Extracted records -
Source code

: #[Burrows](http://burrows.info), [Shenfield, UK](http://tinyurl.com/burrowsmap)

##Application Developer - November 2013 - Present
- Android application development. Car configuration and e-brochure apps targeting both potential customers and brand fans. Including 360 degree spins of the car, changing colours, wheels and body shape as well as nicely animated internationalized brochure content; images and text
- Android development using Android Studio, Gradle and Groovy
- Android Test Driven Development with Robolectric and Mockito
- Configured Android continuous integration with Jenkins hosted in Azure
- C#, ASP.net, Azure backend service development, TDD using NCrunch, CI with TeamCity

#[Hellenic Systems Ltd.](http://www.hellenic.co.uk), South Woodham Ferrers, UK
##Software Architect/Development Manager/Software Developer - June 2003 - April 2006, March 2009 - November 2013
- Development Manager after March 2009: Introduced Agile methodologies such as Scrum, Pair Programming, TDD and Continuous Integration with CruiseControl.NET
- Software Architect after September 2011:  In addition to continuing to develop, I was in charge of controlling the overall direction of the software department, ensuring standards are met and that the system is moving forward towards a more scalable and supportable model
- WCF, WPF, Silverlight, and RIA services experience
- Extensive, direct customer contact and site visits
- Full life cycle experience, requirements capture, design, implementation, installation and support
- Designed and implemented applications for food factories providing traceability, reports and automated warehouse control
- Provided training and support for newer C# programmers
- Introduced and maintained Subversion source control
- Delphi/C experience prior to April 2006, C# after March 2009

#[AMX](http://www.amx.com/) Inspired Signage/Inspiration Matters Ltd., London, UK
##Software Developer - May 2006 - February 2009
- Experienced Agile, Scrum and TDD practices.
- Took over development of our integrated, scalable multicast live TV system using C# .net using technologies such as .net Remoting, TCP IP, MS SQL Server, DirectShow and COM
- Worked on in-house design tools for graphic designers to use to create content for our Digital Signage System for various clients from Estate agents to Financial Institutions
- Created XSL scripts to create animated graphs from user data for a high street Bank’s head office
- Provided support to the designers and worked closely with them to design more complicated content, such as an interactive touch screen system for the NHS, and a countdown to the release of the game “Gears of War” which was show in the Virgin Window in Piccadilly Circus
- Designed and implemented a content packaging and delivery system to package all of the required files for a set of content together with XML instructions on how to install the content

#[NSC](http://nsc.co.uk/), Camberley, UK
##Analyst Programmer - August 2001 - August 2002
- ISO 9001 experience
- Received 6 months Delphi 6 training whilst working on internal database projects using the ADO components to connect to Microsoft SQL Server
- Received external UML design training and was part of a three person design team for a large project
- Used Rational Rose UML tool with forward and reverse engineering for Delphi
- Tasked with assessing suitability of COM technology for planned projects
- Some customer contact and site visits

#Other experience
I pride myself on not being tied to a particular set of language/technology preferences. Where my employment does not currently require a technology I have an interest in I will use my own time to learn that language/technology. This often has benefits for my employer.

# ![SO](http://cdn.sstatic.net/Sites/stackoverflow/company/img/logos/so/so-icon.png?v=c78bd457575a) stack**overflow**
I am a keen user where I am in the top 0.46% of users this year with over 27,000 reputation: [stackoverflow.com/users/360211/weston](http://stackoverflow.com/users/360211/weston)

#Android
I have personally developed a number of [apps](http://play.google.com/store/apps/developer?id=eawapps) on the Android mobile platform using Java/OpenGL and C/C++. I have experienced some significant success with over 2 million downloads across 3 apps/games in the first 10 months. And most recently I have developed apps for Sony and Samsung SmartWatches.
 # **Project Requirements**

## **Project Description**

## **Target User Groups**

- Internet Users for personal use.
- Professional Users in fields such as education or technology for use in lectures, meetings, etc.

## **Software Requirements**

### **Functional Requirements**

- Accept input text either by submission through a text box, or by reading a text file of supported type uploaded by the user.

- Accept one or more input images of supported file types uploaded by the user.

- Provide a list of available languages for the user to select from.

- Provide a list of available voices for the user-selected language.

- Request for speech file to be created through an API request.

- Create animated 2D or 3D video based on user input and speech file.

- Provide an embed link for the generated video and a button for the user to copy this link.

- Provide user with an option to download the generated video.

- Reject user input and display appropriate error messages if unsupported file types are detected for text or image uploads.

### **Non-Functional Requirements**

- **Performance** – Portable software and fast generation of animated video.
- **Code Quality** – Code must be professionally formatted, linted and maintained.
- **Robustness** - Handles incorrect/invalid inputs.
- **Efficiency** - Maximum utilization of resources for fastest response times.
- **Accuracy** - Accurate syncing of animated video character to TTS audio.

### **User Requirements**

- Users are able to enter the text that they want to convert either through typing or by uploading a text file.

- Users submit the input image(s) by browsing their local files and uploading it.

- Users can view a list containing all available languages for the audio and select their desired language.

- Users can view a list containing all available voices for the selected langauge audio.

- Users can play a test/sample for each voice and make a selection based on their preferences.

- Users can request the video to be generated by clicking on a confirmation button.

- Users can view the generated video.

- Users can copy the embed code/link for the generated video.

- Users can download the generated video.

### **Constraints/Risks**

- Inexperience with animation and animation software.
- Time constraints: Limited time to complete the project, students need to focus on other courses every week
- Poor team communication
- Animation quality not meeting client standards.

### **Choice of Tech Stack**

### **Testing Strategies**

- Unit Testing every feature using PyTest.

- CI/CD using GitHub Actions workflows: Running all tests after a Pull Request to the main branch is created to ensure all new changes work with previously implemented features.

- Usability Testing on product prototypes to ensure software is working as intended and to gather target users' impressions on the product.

TASK TO COMPLETE - Each line in the data that holds the string "images" must be returned.

WRITTEN RESPONSE -
- Android application development. Car configuration and e-brochure apps targeting both potential customers and brand fans. Including 360 degree spins of the car, changing colours, wheels and body shape as well as nicely animated internationalized brochure content; images and text
- Accept one or more input images of supported file types uploaded by the user.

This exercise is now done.